Kylie Griffin is a zydeco teacher at Dozier Elementary in Erath. She was honored as one of Yamaha's 2023, "40 under 40" nominees.
An achievement she says is rarely given to grade school teachers like herself.
"I wasn't aware of the award, but I got the email that said I was nominated. and I was pleasantly surprised because I don't do it for awards. I do it to save our culture but it's nice to be recognized for what you are doing,” Griffin said.
According to Yamaha—-Griffin's love for Zydeco started during her graduate studies at the University of Louisiana at Lafayette, where she played in the Ragin' Steppers band.
After graduating, Griffin and her husband, Gregg, started their own group called Poisson Rouge.
She says her goal is to create lifelong musicians that will preserve Cajun and Creole music.
“Our grandparents were humiliated and abused for speaking French. That’s why I teach Cajun and Créole French songs to my students as well as use French in my classroom,” Griffin told Yamaha.
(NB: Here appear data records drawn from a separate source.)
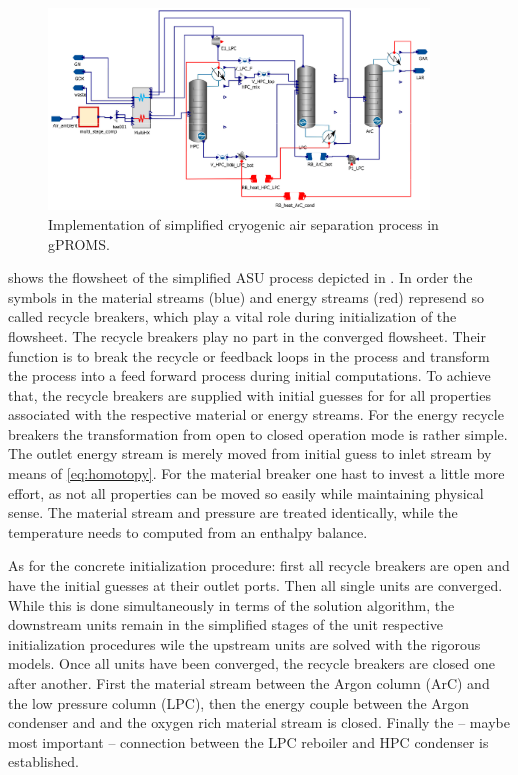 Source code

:         \begin{figure}
            \centering
            \includegraphics[width=0.9\textwidth]{Pictures/ASU_simple_gPROMS.eps}
            \caption{Implementation of simplified cryogenic air separation process in gPROMS.}
            \label{fig:ASU_simple_gproms}
        \end{figure}

         shows the flowsheet of the simplified ASU process depicted in .
        In order the symbols in the material streams (blue) and energy streams (red) represend so called recycle breakers, which
        play a vital role during initialization of the flowsheet. The recycle breakers play no part in the converged flowsheet.
        Their function is to break the recycle or feedback loops in the process and transform the process into a feed forward process
        during initial computations. To achieve that, the recycle breakers are supplied with initial guesses for for all properties
        associated with the respective material or energy streams. For the energy recycle breakers the transformation from open to
        closed operation mode is rather simple. The outlet energy stream is merely moved from initial guess to inlet stream by
        means of \eqref{eq:homotopy}. For the material breaker one hast to invest a little more effort, as not all properties can be
        moved so easily while maintaining physical sense. The material stream and pressure are treated identically, while the temperature
        needs to computed from an enthalpy balance.

        As for the concrete initialization procedure: first all recycle breakers are open and have the initial guesses at their outlet
        ports. Then all single units are converged. While this is done simultaneously in terms of the solution algorithm, the downstream
        units remain in the simplified stages of the unit respective initialization procedures wile the upstream units are solved with the
        rigorous models. Once all units have been converged, the recycle breakers are closed one after another. First the material stream
        between the Argon column (ArC) and the low pressure column (LPC), then the energy couple between the Argon condenser and
        and the oxygen rich material stream is closed. Finally the -- maybe most important -- connection between the LPC reboiler
        and HPC condenser is established.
According to Griffin, French was banned in Louisiana schools to Americanize the state's population in 1921.
Outside her music classroom, Griffin finds time to promote the area’s music through groups like the Bayou Tigre Steppers, the state’s first school-sponsored, student-led zydeco ensemble, which she started in 2021.
The Bayou Tigre Steppers consist of older students who want to continue playing the music of their families. “My goal with this ensemble is to create lifelong musicians who can preserve and continue our beautiful culture,” she says.
Yamaha launched the "40 under 40" music education advocacy program in 2021 to celebrate and recognize outstanding music educators who are making a difference by growing and strengthening their music programs.
The music production company states—-Griffin has qualities of action, courage, creativity, and growth, and is keeping the music, culture, and language of South Louisiana alive in her classroom.
Griffin also started Petits Cajuns, a Cajun French music camp, with her husband and Jason Harrington — both music teachers in the district. Camp attendees choose to learn accordion, fiddle, or acoustic guitar.
“Our goal as music educators is to create lifelong musicians who want to continue to play in some capacity after they leave our music program, even if that means singing or playing songs for their children later down the road,” she says. “I hope that students in my classes, the Bayou Tigre Steppers, and campers at Pettis Cajuns will continue to play and sing Cajun, Créole French, and zydeco music!”